Des enveloppes sous la table aux réseaux de pouvoir les plus sordides de la planète, le constat est le même : Ceux qui nous gouvernent semblent jouer dans une ligue à part, celle de l’impunité. On pourrait parler des petits arrangements habituels : Les élus fantômes, les ministres recasés dans le privé, les conflits d’intérêts étouffés. Mais le vrai vertige, c’est quand on lève les yeux.
Les Panama Papers, puis les Pandora Papers, ont exposé des chefs d’État cachant des fortunes dans des paradis fiscaux tout en prêchant l’austérité à leurs peuples.
Et puis il y a l’affaire Epstein : un réseau de trafic sexuel impliquant des mineurs, protégé pendant des décennies par des présidents, des princes et des milliardaires.
À chaque scandale, le même schéma : indignation, commission, oubli. Les visages changent. Le système reste.

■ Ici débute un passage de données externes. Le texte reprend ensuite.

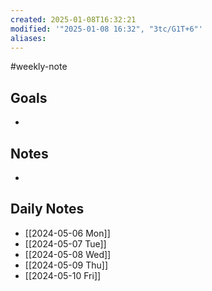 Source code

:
 ```yaml
---
created: 2025-01-08T16:32:21
modified: '"2025-01-08 16:32", "3tc/G1T+6"'
aliases: 
---
```

#weekly-note
## Goals
- 

## Notes
- 
  
## Daily Notes
- [[2024-05-06 Mon]]
- [[2024-05-07 Tue]]
- [[2024-05-08 Wed]]
- [[2024-05-09 Thu]]
- [[2024-05-10 Fri]]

Les chiffres sont brutaux. Selon le Edelman Trust Barometer 2025, la défiance envers les dirigeants politiques atteint des records historiques dans 28 pays. En France, l’écart de confiance entre les catégories populaires et les plus aisés est passé de 5 à 14 points en douze ans.
Le CEVIPOF mesure régulièrement que moins de 30% des Français font confiance à leurs élus. On pourrait multiplier les statistiques, mais vous avez compris l’idée : quelque chose est cassé.
Alors, face à ce constat, une question émerge de plus en plus souvent dans les conversations, parfois comme une blague, parfois moins.
Et si on remplaçait tout ce beau monde par une intelligence artificielle ?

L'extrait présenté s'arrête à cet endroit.